If they’re successful, Shero will be faced with tough decisions (as he is this summer) on how to retain talent under the cap to ensure the Penguins are annual Cup contenders.
The NHL Entry Draft just concludes Step 1.
Retaining Free Agents
Speaking of free agents, coach Dan Bylsma said the success his team had without Sidney Crosby and Evgeni Malkin will make it difficult to keep the roster intact for next year:
It’s interesting for us. We have some players that are [unrestricted free agents] that are approaching July 1. We’re talking to them right now, but our [team] success and the roles they played, especially this year where we added roles and added minutes, they have a value in the marketplace.
It’s a challenge for us [to retain them] with our salary cap structure. It’s a challenge for us looking forward down the road with our salary situation as well with some of the players that are [free agents] in the next couple of years. We have to prepare for both that, and we have to look at opportunities to sign players that are ‘Pittsburgh Penguins’, that are part of our identity. It’s a challenge and we’re still working on it right now.”
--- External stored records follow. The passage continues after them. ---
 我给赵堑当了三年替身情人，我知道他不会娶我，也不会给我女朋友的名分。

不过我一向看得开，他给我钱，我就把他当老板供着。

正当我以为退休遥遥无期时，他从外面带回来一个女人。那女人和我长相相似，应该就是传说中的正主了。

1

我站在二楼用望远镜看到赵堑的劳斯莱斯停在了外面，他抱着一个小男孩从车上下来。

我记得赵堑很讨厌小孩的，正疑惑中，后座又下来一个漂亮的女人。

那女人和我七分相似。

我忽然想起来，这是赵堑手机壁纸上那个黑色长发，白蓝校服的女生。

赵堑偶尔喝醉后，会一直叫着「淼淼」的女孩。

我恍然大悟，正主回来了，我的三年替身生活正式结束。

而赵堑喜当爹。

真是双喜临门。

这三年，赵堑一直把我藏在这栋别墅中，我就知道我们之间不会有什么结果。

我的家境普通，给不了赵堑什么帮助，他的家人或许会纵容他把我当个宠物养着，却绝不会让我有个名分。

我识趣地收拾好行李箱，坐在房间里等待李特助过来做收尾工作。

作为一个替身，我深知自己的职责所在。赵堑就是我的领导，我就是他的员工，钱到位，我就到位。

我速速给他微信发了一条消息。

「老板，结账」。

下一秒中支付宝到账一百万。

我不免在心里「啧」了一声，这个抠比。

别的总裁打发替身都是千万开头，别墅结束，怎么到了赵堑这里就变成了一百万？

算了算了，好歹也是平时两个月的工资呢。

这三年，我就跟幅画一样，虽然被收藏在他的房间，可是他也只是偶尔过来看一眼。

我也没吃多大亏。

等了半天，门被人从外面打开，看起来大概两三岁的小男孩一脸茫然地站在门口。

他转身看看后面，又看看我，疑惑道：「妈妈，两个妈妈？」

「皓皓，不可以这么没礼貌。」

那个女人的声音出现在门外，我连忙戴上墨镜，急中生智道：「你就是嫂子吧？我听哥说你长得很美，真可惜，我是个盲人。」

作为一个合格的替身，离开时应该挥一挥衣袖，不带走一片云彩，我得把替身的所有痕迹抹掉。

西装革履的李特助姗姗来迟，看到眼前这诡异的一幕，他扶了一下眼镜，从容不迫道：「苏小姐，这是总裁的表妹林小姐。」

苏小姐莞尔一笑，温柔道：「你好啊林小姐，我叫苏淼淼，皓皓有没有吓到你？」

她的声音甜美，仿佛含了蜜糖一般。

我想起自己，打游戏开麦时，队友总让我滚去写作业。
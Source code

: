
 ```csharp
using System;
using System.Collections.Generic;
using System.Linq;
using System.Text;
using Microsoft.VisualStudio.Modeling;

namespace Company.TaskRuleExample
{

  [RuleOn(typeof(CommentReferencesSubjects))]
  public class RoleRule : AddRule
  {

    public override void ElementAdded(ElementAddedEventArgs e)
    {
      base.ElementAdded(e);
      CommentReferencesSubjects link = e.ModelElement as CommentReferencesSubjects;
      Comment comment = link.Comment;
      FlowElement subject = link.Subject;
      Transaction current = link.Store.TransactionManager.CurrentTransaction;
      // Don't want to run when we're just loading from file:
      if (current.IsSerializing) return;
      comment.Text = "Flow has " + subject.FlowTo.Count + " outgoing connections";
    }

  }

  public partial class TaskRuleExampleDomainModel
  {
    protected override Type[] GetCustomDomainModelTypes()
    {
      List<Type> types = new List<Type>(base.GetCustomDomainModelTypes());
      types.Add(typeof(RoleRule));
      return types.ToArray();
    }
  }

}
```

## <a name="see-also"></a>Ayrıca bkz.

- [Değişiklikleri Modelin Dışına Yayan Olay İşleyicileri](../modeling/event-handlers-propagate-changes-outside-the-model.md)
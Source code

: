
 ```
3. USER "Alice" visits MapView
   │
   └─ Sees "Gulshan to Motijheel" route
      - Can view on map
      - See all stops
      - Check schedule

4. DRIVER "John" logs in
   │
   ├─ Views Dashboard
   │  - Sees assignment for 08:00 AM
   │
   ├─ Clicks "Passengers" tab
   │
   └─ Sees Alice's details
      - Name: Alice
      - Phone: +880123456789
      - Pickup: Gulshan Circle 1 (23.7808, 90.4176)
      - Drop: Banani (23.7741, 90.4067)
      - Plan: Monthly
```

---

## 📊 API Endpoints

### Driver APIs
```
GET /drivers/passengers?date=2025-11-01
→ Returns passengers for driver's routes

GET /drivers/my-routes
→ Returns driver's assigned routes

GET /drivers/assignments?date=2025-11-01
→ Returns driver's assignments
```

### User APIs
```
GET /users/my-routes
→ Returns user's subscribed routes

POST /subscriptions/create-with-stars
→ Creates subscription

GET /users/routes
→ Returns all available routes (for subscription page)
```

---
Jagr Buzz Continues to Grow
Judging by the reaction to the suggestion that Jaromir Jagr is using the Penguins as a pawn in KHL negotiations, I’ve come to accept that my view on the Czech star is in the extreme minority.
Jagr’s vocal agent Petr Svoboda conveniently missed an opportunity to speak with teams at the draft after “personal issues” derailed his travel plans. (Perhaps it’s a coincidence that Svoboda also just realized Jagr could not sign with an NHL team until July 1?)
The fact that Svoboda is letting these negotiations play out publicly leaves me skeptical. On the other hand, Shero has been smart to let the rumors and possibilities linger.
“Well I think anything’s possible,” Shero said at the draft. “Like some other teams, we’ve had conversations with his agent. I had a conversation with him a few days ago and, you know, we’ll just see where it goes…[Jagr’s] an icon in Pittsburgh, he’s still loved in Pittsburgh and it’s made for a lot of big headlines back there despite nothing really happening at this point, so it’s been interesting.”
Over the next ten days, negotiations with restricted free agent Tyler Kennedy will start to get serious and allowing Jagr’s name to float around as a replacement could put pressure on Kennedy’s representatives.
As usual, there were a number of trades that accompanied draft weekend, but the biggest difference this year was the stature of the names involved. Jeff Carter, Mike Richards, Ryan Smyth, Brian Campbell, Brent Burns, Devin Setoguchi, and Robyn Regehr all found new homes.
As an Atlantic Division rival, Bylsma was shocked that the Philadelphia Flyers dealt both Carter and Richards on the same day.
“We heard the Carter rumor several weeks before, but some of the things that have gone down [this weekend] were a little bit unexpected,” Bylsma said on Sunday from the draft floor.
“There have been some major moves and we’re very close to the Flyers at our draft table and I look over at [GM] Paul Holmgren right now and I don’t know what to expect when I look over at the bench of the Flyers this year without Carter and Richards. Those are their two main cogs, two of their skilled players. You saw some other major moves with Burns and Setoguchi. Those are players you talk about and knew were out there, but to see those major major moves, it’s been a pretty exciting few days in that regard.”